_PROBLEM STATEMENT:_
The string "product" appears in some lines of the data. Report how many, with no other words.

== INPUT ==

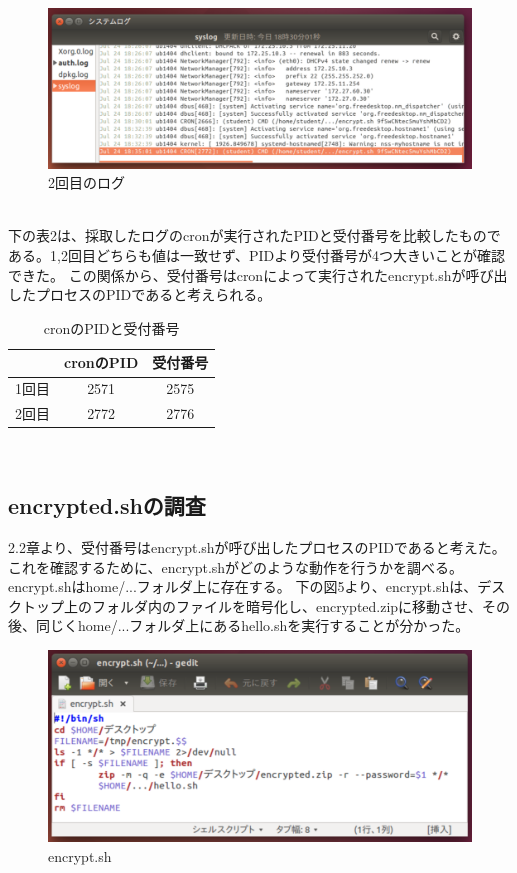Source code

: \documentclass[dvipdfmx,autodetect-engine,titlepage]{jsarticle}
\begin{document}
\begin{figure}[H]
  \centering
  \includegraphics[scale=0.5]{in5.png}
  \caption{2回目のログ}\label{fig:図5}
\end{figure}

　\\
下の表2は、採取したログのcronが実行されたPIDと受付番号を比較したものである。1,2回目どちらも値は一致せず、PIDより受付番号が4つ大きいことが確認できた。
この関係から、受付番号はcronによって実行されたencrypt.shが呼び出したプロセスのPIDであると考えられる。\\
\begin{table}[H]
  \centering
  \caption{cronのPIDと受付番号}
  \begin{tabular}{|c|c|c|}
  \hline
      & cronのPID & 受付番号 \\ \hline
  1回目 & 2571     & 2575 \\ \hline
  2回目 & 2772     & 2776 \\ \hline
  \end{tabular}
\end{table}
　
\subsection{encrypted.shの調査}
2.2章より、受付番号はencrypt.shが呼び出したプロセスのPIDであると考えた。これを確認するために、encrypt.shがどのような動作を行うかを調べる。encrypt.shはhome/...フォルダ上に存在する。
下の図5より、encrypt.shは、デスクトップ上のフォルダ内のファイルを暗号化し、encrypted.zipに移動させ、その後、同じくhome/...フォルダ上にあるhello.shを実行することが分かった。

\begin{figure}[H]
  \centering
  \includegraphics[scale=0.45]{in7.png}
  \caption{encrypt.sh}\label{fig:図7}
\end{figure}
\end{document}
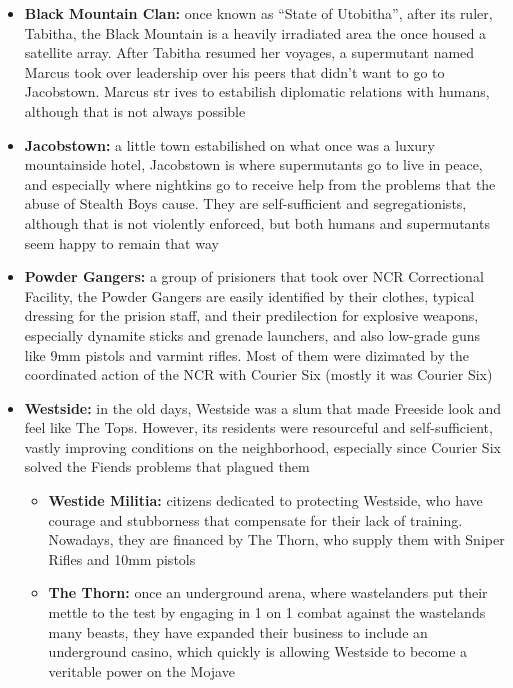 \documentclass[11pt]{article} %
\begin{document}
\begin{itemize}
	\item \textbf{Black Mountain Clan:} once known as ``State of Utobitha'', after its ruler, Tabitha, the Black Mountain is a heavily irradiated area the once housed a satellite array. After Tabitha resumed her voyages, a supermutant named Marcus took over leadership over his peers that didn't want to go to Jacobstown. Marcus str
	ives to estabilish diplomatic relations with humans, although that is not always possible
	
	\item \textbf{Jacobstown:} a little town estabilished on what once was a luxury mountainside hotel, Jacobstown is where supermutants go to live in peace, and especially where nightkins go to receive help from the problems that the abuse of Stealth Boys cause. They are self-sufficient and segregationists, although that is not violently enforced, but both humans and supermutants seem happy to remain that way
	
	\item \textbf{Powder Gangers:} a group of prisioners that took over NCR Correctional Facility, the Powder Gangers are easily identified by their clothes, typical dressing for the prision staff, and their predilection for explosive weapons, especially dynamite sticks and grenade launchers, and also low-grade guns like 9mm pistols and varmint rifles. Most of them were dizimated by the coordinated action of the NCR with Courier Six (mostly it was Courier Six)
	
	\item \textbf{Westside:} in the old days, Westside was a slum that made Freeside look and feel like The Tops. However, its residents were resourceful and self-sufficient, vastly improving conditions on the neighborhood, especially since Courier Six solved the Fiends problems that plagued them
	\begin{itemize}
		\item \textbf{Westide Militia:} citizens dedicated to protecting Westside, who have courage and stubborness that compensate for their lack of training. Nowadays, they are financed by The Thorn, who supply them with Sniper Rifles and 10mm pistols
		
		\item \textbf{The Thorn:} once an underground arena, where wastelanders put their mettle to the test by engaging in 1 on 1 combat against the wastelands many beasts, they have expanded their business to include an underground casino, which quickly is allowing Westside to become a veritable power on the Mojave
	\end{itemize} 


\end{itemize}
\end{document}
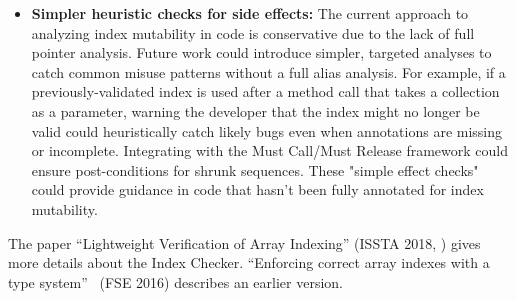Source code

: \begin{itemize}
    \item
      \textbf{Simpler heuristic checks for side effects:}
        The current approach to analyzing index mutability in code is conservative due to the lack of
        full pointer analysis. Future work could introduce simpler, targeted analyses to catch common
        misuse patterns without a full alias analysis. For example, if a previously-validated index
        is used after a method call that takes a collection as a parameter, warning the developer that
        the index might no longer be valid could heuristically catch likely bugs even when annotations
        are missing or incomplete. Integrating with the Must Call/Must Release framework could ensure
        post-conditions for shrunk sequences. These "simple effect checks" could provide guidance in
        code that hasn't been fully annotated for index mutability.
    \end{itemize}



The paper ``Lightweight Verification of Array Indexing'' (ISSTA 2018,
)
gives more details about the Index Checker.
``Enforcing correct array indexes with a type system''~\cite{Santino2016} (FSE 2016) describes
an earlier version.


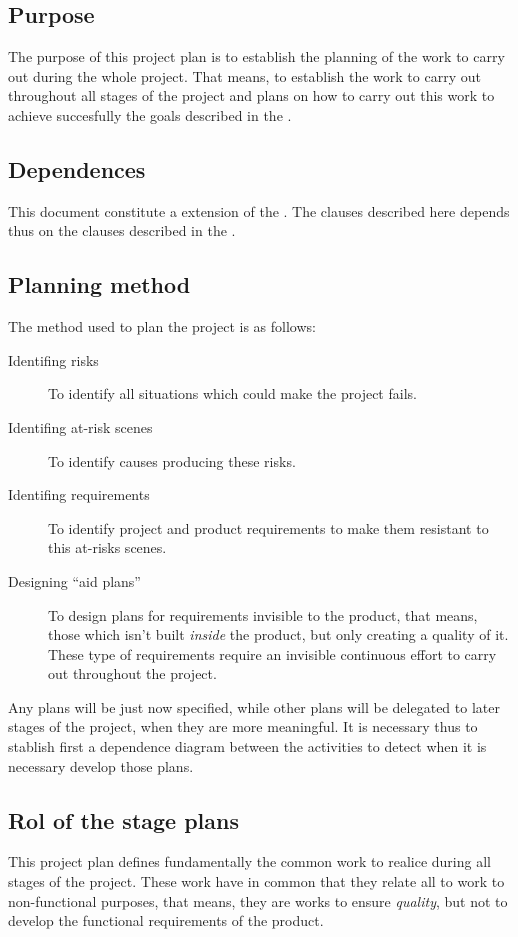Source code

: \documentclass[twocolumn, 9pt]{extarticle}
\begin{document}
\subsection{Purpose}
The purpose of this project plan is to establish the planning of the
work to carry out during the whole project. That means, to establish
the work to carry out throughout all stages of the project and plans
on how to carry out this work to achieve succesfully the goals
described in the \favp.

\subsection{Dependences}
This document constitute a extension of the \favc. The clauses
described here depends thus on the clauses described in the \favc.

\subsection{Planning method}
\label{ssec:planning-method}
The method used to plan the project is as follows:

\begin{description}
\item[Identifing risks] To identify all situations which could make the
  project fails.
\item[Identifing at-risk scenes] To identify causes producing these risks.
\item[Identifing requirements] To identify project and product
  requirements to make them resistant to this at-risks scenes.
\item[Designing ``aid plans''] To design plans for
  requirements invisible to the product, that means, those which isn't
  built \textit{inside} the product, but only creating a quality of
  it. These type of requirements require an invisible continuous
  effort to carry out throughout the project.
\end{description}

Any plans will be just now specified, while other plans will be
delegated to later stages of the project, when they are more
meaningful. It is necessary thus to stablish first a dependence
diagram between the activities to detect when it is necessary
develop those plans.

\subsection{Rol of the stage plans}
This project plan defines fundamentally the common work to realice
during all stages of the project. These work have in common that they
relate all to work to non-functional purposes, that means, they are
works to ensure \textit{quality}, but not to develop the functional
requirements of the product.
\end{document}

===

_SOLUTION FOR THIS TASK:_
4